24. Matthew Sheriff, upholsterer in Edinburgh.

Under protestation to add and eik.

ALEXANDER WIGHT, for the pannel.

The diet having been called “at the instance of Ilay Campbell, Esquire, His Majesty’s Advocate, for His Majesty’s interest, against William Brodie, sometime wright and cabinetmaker in Edinburgh, and George Smith, sometime grocer there,” the Lord Justice-Clerk desired the pannels to attend to the indictment then to be read.

Mr. NORRIS, Depute-Clerk of Court, then read aloud the indictment, after which,

The pannels having been asked to stand up,

The LORD JUSTICE-CLERK--William Brodie, you have heard the indictment raised against you by His Majesty’s Advocate--are you guilty of the crime therein charged, or not guilty?

WILLIAM BRODIE--My Lord, I am not guilty.

The LORD JUSTICE-CLERK--George Smith, you have heard the indictment raised against you by His Majesty’s Advocate for His Majesty’s interest--are you guilty of the crime therein charged, or not guilty?

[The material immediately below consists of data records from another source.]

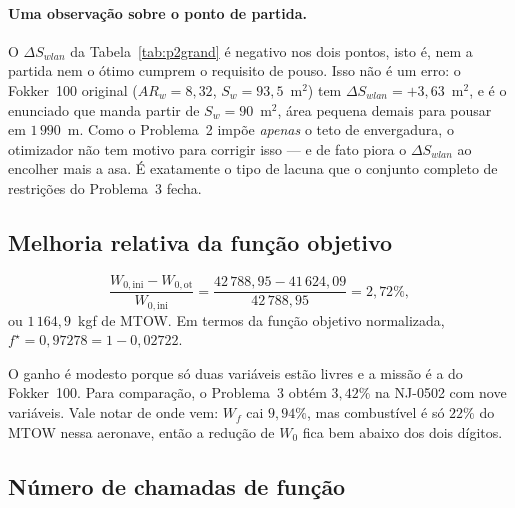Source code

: \paragraph{Uma observação sobre o ponto de partida.}
O $\Delta S_{wlan}$ da Tabela~\ref{tab:p2grand} é negativo nos dois
pontos, isto é, nem a partida nem o ótimo cumprem o requisito de pouso.
Isso não é um erro: o Fokker~100 original ($AR_w = 8{,}32$,
$S_w = 93{,}5$~m$^2$) tem $\Delta S_{wlan} = +3{,}63$~m$^2$, e é o
enunciado que manda partir de $S_w = 90$~m$^2$, área pequena demais para
pousar em $1\,990$~m. Como o Problema~2 impõe \emph{apenas} o teto de
envergadura, o otimizador não tem motivo para corrigir isso --- e de fato
piora o $\Delta S_{wlan}$ ao encolher mais a asa. É exatamente o tipo de
lacuna que o conjunto completo de restrições do Problema~3 fecha.

\subsection{Melhoria relativa da função objetivo}
\label{sec:p2q2}

\begin{equation}
\frac{W_{0,\mathrm{ini}} - W_{0,\mathrm{ot}}}{W_{0,\mathrm{ini}}}
= \frac{42\,788{,}95 - 41\,624{,}09}{42\,788{,}95}
= 2{,}72\% ,
\label{eq:p2ganho}
\end{equation}
ou $1\,164{,}9$~kgf de MTOW. Em termos da função objetivo normalizada,
$f^\star = 0{,}97278 = 1 - 0{,}02722$.

O ganho é modesto porque só duas variáveis estão livres e a missão é a
do Fokker~100. Para comparação, o Problema~3 obtém $3{,}42\%$ na NJ-0502
com nove variáveis. Vale notar de onde vem: $W_f$ cai $9{,}94\%$, mas
combustível é só $22\%$ do MTOW nessa aeronave, então a redução de
$W_0$ fica bem abaixo dos dois dígitos.

\subsection{Número de chamadas de função}
\label{sec:p2q3}

\begin{table}[H]
\centering
\caption{Contadores da corrida do SLSQP na aeronave padrão.}
\label{tab:p2corrida}
\small

\end{table}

GEORGE SMITH--Not guilty, my Lord.

The LORD JUSTICE-CLERK then asked the counsel for the pannels if they had any objection why the said indictment should not be remitted to the knowledge of the assize.

Mr. CHARLES HAY--My Lords, I appear as counsel for William Brodie, the prisoner at the bar. I do not observe anything in this indictment upon which I can found an objection to the relevancy of it, and therefore I will at present confine myself to a simple denial of the charge against Mr. Brodie, and your Lordships will fall to pronounce the usual interlocutor on the relevancy, in which the prisoner will be allowed a proof of all facts and circumstances tending to his exculpation.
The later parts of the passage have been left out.